Le grand scandale incite Jo Biden à dire que «ce n’est pas Saïgon», mais la négation elle-même en dit long. Les ailes du papillon, agitées en Afghanistan, exercent un effet de séduction sur nos talibans. Hélas, la dynamique interne et le contexte régional paraissent renvoyer aux calendes grecques l’utopie chère à Ghannouchi.

Que faire si Bourguiba surplombe le débat ? Au cœur de la problématique, à rayon d’action planétaire, prospère le conflit engagé entre l’option démocratique et l’optique théocratique.

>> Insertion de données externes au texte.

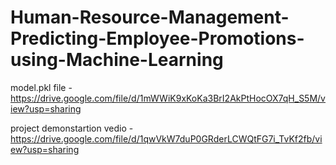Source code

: # Human-Resource-Management-Predicting-Employee-Promotions-using-Machine-Learning

model.pkl file - https://drive.google.com/file/d/1mWWiK9xKoKa3BrI2AkPtHocOX7qH_S5M/view?usp=sharing

project demonstartion vedio - https://drive.google.com/file/d/1qwVkW7duP0GRderLCWQtFG7i_TvKf2fb/view?usp=sharing
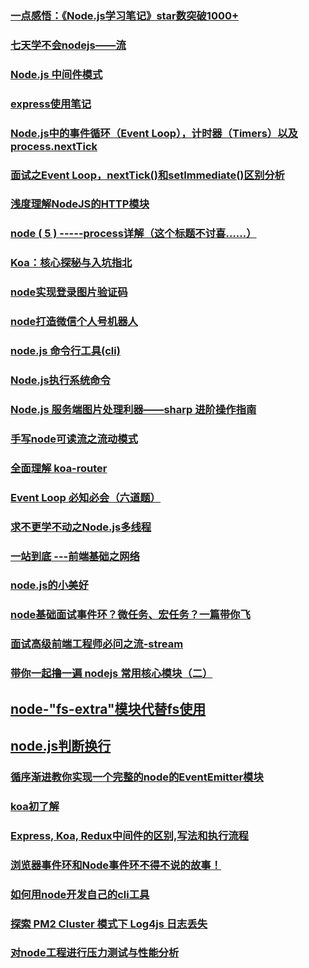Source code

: ### [一点感悟：《Node.js学习笔记》star数突破1000+](https://juejin.im/post/5b1717a86fb9a01e3e5ce540)
### [七天学不会nodejs——流](https://juejin.im/post/5b54a7f95188251afc257dac)
### [Node.js 中间件模式](https://juejin.im/post/5b1e3f28e51d4506bd72db7c)
### [express使用笔记](https://github.com/chyingp/Express-learning-guide)
### [Node.js中的事件循环（Event Loop），计时器（Timers）以及process.nextTick](https://github.com/libin1991/libin_Blog/issues/516)
### [面试之Event Loop，nextTick()和setImmediate()区别分析](https://github.com/libin1991/libin_Blog/issues/120)
### [浅度理解NodeJS的HTTP模块](https://juejin.im/post/5ad5a14a6fb9a028d82c445a)
### [node ( 5 ) -----process详解（这个标题不讨喜……）](https://juejin.im/post/5ad4d5066fb9a028e25e0a8a)
### [Koa：核心探秘与入坑指北](https://juejin.im/post/5ad466d25188253edd4d898a)
### [node实现登录图片验证码](https://juejin.im/post/5ad82856f265da50463e3ae7)
### [node打造微信个人号机器人](https://juejin.im/post/5ae00f966fb9a07aaf34dfcd)
### [node.js 命令行工具(cli)](https://juejin.im/post/5af2a2cbf265da0b9c109f59)
### [Node.js执行系统命令](https://juejin.im/post/5b07eb1c5188254e28710d80)
### [Node.js 服务端图片处理利器——sharp 进阶操作指南](https://juejin.im/post/5b0bd60e6fb9a00a1610e4be)
### [手写node可读流之流动模式](https://juejin.im/post/5b0f4cb3f265da08d51d3f3c)
### [全面理解 koa-router](http://zhangxiang958.github.io/2018/06/03/%E5%85%A8%E9%9D%A2%E7%90%86%E8%A7%A3%20koa-router/)
### [Event Loop 必知必会（六道题）](https://zhuanlan.zhihu.com/p/34182184)
### [求不更学不动之Node.js多线程](https://segmentfault.com/a/1190000015383666)
### [一站到底 ---前端基础之网络](https://juejin.im/post/5b3357556fb9a00e5a4b63df)
### [node.js的小美好](https://juejin.im/post/5b3352abe51d4558ab7b454a#heading-7)
### [node基础面试事件环？微任务、宏任务？一篇带你飞](https://juejin.im/post/5b35cdfa51882574c020d685)
### [面试高级前端工程师必问之流-stream](https://juejin.im/post/5b421b5ee51d45198651159b)
### [带你一起撸一遍 nodejs 常用核心模块（二）](https://juejin.im/post/5b417842f265da0f96286f2b)
## [node-"fs-extra"模块代替fs使用](https://juejin.im/post/5b52fd21e51d4519234468f1)
## [node.js判断换行](https://github.com/libin1991/libin_Blog/issues/596)
### [循序渐进教你实现一个完整的node的EventEmitter模块](https://github.com/forthealllight/blog/issues/21)
### [koa初了解](https://juejin.im/post/5b55baccf265da0f4b7a9760)
### [Express, Koa, Redux中间件的区别,写法和执行流程](https://juejin.im/post/5b5d8e55e51d4535a65ae507)
### [浏览器事件环和Node事件环不得不说的故事！](https://juejin.im/post/5b5f365e6fb9a04fa8673f97)
### [如何用node开发自己的cli工具](https://juejin.im/post/5b6b086cf265da0f8d368935)
### [探索 PM2 Cluster 模式下 Log4js 日志丢失](https://juejin.im/post/5b7ea1e56fb9a01a0f24979a)
### [对node工程进行压力测试与性能分析](https://juejin.im/post/5b827cbbe51d4538c021f2da)
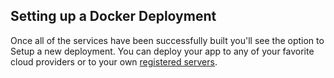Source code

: <!-- post: -->


## Setting up a Docker Deployment
 Once all of the services have been successfully built you'll see the option to Setup a new deployment. You can deploy your app to any of your favorite cloud providers or to your own [registered servers](http://help.cloud66.com/deployment/registered-servers).

    

        


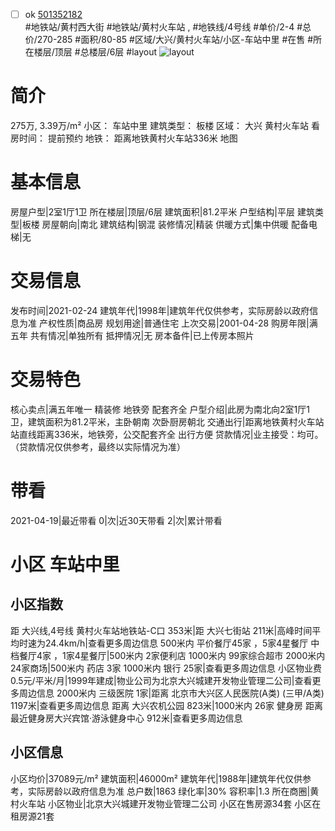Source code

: - [ ] ok [501352182](https://bj.5i5j.com/ershoufang/501352182.html)  
 #地铁站/黄村西大街 #地铁站/黄村火车站 ,  #地铁线/4号线
#单价/2-4 #总价/270-285 #面积/80-85   #区域/大兴/黄村火车站/小区-车站中里 #在售 #所在楼层/顶层 #总楼层/6层 #layout 
![layout](http://image2a.5i5j.com/bdir/layout/c54b031028884a56a0a64510d7ecac89.jpg_P5.jpg) 
# 简介 
 275万,  3.39万/m² 
小区： 车站中里
建筑类型： 板楼
区域： 大兴 黄村火车站
看房时间： 提前预约
地铁： 距离地铁黄村火车站336米 地图
# 基本信息 
 房屋户型|2室1厅1卫
所在楼层|顶层/6层
建筑面积|81.2平米
户型结构|平层
建筑类型|板楼
房屋朝向|南北
建筑结构|钢混
装修情况|精装
供暖方式|集中供暖
配备电梯|无
# 交易信息 
 发布时间|2021-02-24
建筑年代|1998年|建筑年代仅供参考，实际房龄以政府信息为准
产权性质|商品房
规划用途|普通住宅
上次交易|2001-04-28
购房年限|满五年
共有情况|单独所有
抵押情况|无
房本备件|已上传房本照片
# 交易特色 
 核心卖点|满五年唯一 精装修 地铁旁 配套齐全
户型介绍|此房为南北向2室1厅1卫，建筑面积为81.2平米，主卧朝南 次卧厨房朝北
交通出行|距离地铁黄村火车站站直线距离336米，地铁旁，公交配套齐全 出行方便
贷款情况|业主接受：均可。（贷款情况仅供参考，最终以实际情况为准）
# 带看 
 2021-04-19|最近带看	 0|次|近30天带看	 2|次|累计带看
# 小区 车站中里
## 小区指数 
 距 大兴线,4号线 黄村火车站地铁站-C口 353米|距 大兴七街站 211米|高峰时间平均时速为24.4km/h|查看更多周边信息
500米内 平价餐厅45家 ，5家4星餐厅
中档餐厅4家 ，1家4星餐厅|500米内 2家便利店
1000米内 99家综合超市
2000米内 24家商场|500米内 药店 3家
1000米内 银行 25家|查看更多周边信息
小区物业费0.5元/平米/月|1999年建成|物业公司为北京大兴城建开发物业管理二公司|查看更多周边信息
2000米内 三级医院 1家|距离 北京市大兴区人民医院(A类) (三甲/A类) 1197米|查看更多周边信息
距离 大兴农机公园 823米|1000米内 26家 健身房
距离最近健身房大兴宾馆·游泳健身中心 912米|查看更多周边信息
## 小区信息 
 小区均价|37089元/m²
建筑面积|46000m²
建筑年代|1988年|建筑年代仅供参考，实际房龄以政府信息为准
总户数|1863
绿化率|30%
容积率|1.3
所在商圈|黄村火车站
小区物业|北京大兴城建开发物业管理二公司
小区在售房源34套
小区在租房源21套
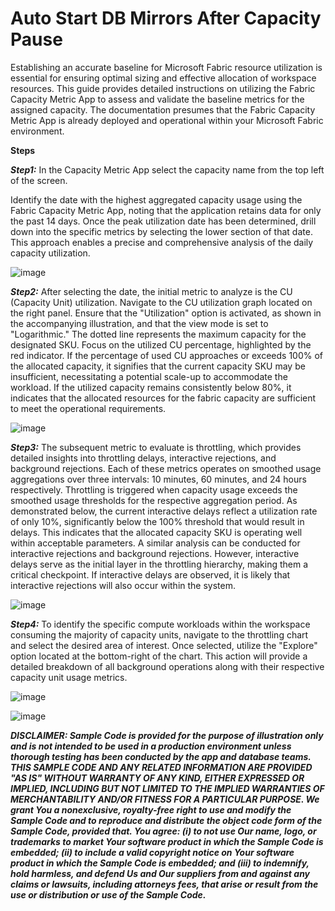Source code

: # Auto Start DB Mirrors After Capacity Pause
<link rel="icon" href="articles/fabric_16_color.svg" type="image/x-icon" >

Establishing an accurate baseline for Microsoft Fabric resource utilization is essential for ensuring optimal sizing and effective allocation of workspace resources. 
This guide provides detailed instructions on utilizing the Fabric Capacity Metric App to assess and validate the baseline metrics for the assigned capacity.
The documentation presumes that the Fabric Capacity Metric App is already deployed and operational within your Microsoft Fabric environment.


**Steps**

***Step1:*** 
In the Capacity Metric App select the capacity name from the top left of the screen. 

Identify the date with the highest aggregated capacity usage using the Fabric Capacity Metric App, noting that the application retains data for only the past 14 days. 
Once the peak utilization date has been determined, drill down into the specific metrics by selecting the lower section of that date. 
This approach enables a precise and comprehensive analysis of the daily capacity utilization.

![image](https://github.com/user-attachments/assets/f537c49e-63ca-4fc1-8cfc-4c71369ca8f5)


***Step2:*** 
After selecting the date, the initial metric to analyze is the CU (Capacity Unit) utilization. Navigate to the CU utilization graph located on the right panel. 
Ensure that the "Utilization" option is activated, as shown in the accompanying illustration, and that the view mode is set to "Logarithmic."
The dotted line represents the maximum capacity for the designated SKU. Focus on the utilized CU percentage, highlighted by the red indicator. 
If the percentage of used CU approaches or exceeds 100% of the allocated capacity, it signifies that the current capacity SKU may be insufficient, necessitating a potential scale-up to accommodate the workload.
If the utilized capacity remains consistently below 80%, it indicates that the allocated resources for the fabric capacity are sufficient to meet the operational requirements.

![image](https://github.com/user-attachments/assets/f98930ea-f64e-460c-8236-3652af4fe234)


***Step3:*** 
The subsequent metric to evaluate is throttling, which provides detailed insights into throttling delays, interactive rejections, and background rejections. 
Each of these metrics operates on smoothed usage aggregations over three intervals: 10 minutes, 60 minutes, and 24 hours respectively. 
Throttling is triggered when capacity usage exceeds the smoothed usage thresholds for the respective aggregation period.
As demonstrated below, the current interactive delays reflect a utilization rate of only 10%, significantly below the 100% threshold that would result in delays. 
This indicates that the allocated capacity SKU is operating well within acceptable parameters. A similar analysis can be conducted for interactive rejections and background rejections. 
However, interactive delays serve as the initial layer in the throttling hierarchy, making them a critical checkpoint. 
If interactive delays are observed, it is likely that interactive rejections will also occur within the system.


![image](https://github.com/user-attachments/assets/e0d1a36a-8ce3-4d8c-b265-4ff975720dd3)


***Step4:*** 
To identify the specific compute workloads within the workspace consuming the majority of capacity units, navigate to the throttling chart and select the desired area of interest. 
Once selected, utilize the "Explore" option located at the bottom-right of the chart. 
This action will provide a detailed breakdown of all background operations along with their respective capacity unit usage metrics.

![image](https://github.com/user-attachments/assets/b3558031-48a2-4e0c-af9a-5f1acbf9ae92)

![image](https://github.com/user-attachments/assets/8551702b-db1c-4f83-8970-cf0871775a4d)







***DISCLAIMER: Sample Code is provided for the purpose of illustration only and is not intended to be used in a production environment unless thorough testing has been conducted by the app and database teams. 
THIS SAMPLE CODE AND ANY RELATED INFORMATION ARE PROVIDED "AS IS" WITHOUT WARRANTY OF ANY KIND, EITHER EXPRESSED OR IMPLIED, INCLUDING BUT NOT LIMITED TO THE IMPLIED WARRANTIES OF MERCHANTABILITY AND/OR FITNESS 
FOR A PARTICULAR PURPOSE. We grant You a nonexclusive, royalty-free right to use and modify the Sample Code and to reproduce and distribute the object code form of the Sample Code, provided that. You agree: (i) 
to not use Our name, logo, or trademarks to market Your software product in which the Sample Code is embedded; (ii) to include a valid copyright notice on Your software product in which the Sample Code is 
embedded; and (iii) to indemnify, hold harmless, and defend Us and Our suppliers from and against any claims or lawsuits, including attorneys fees, that arise or result from the use or distribution or use of the 
Sample Code.***
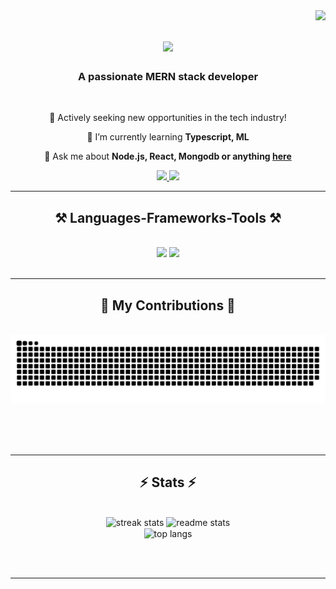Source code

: <img align="right" src="https://visitor-badge.laobi.icu/badge?page_id=YadhuCU.YadhuCU" />

<h1 align="center">
    <img src="https://readme-typing-svg.herokuapp.com/?font=Righteous&size=35&center=true&vCenter=true&width=500&height=70&duration=4000&lines=Hi+There!+👋;+I'm+Yadhukrishna+CU!;" />
</h1>

<h3 align="center">A passionate MERN stack developer </h3>

<br/>

<div align="center">
 
 🔭 Actively seeking new opportunities in the tech industry!
 
 🌱 I’m currently learning **Typescript, ML**

💬 Ask me about **Node.js, React, Mongodb or anything [here](https://github.com/YadhuCU/YadhuCU/issues)**

 </div>
 
<div align="center"> 
  <a href="mailto:yadhukrishnacu003@gmail.com">
    <img src="https://img.shields.io/badge/Gmail-333333?style=for-the-badge&logo=gmail&logoColor=red" />
  </a>
  <a href="https://linkedin.com/in/yadhukrishna-cu-618b36221" target="_blank">
    <img src="https://img.shields.io/badge/LinkedIn-0077B5?style=for-the-badge&logo=linkedin&logoColor=white" target="_blank" />
  </a>
</div>

 <hr/>
 
<h2 align="center">⚒️ Languages-Frameworks-Tools ⚒️</h2>
<br/>
<div align="center">
    <img src="https://skillicons.dev/icons?i=react,bootstrap,mui,html,css,neovim,github,figma,tailwind,git,vite" />
    <img src="https://skillicons.dev/icons?i=nodejs,python,javascript,typescript,express,firebase,mongodb,django,c,java,bash,linux" /><br>
</div>

<br/>
<hr/>

<div align="center">
  <h2>🐍 My Contributions 🐍</h2>
  <br>
  <img alt="snake eating my contributions" src="https://raw.githubusercontent.com/YadhuCU/YadhuCU/output/github-contribution-grid-snake-dark.svg" />
  
  <br/><br/><br/>
</div>

<hr/>

<h2 align="center">⚡ Stats ⚡</h2>
<br>
<div align=center>
  <img width=390 src="https://streak-stats.demolab.com/?user=YadhuCU&count_private=true&theme=react&border_radius=10" alt="streak stats"/>
  <img width=390 src="https://github-readme-stats.vercel.app/api?username=YadhuCU&count_private=true&show_icons=true&theme=react&border_radius=10" alt="readme stats" />
  <br/>
  <img width=325 align="center" src="https://github-readme-stats.vercel.app/api/top-langs/?username=YadhuCU&hide=HTML&langs_count=8&layout=compact&theme=react&border_radius=10&size_weight=0.5&count_weight=0.5&exclude_repo=github-readme-stats" alt="top langs" />
</div>

<br/><br/>

<hr/>

<br/>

A ce propos, la question soulevée par la décennie noire en Tunisie dévoile ceci : les usages de la religion opèrent de multiples façons où prévaut l’immolation de l’intérêt général sur l’autel de la rapacité personnelle. Dans ces conditions, la critique de la croyance peut, par précaution, prendre des gants. Ainsi, dans son bel ouvrage titré «Telle que je suis», Menie Grégoire écrit : «Pas une fois mon père n’a été troublé par les contradictions qui ne manquent pourtant pas dans les textes des premiers siècles de notre ère. Il était si volontairement croyant, si aveugle que je ne pouvais pas, moi qui l’aimais, lui poser des questions sur la religion, c’est-à-dire sur son équilibre.» Que les Talibans d’Afghanistan ou d’ici croient, grand bien leur fasse, mais l’exportation du takfirisme ne passera pas au pays de Bourguiba. Même sous terre, son héritage mène la vie dure aux cerbères. Interviewé, Nabil Daboussi, pratiquant régulier, me dit : «Ils n’auraient pas dû recevoir leur salaire après avoir vidé les caisses de l’Etat et affamé la population. Aujourd’hui, la victoire des Talibans les encourage et ils vont recommencer à s’activer». Fourrer dans le même sac des pays si différents pourrait suggérer maintes objections. Cependant, une fois  les couleurs locales mises entre parenthèses, l’investigation découvre la même problématisation. Lors d’une conférence de presse à l’université Todaï, au Japon, Bourdieu proclamait : «Je pense au contraire, qu’en présentant le modèle de l’espace social et de l’espace symbolique, j’ai construit à propos du cas particulier de la France, je ne cesserai pas de vous parler du Japon».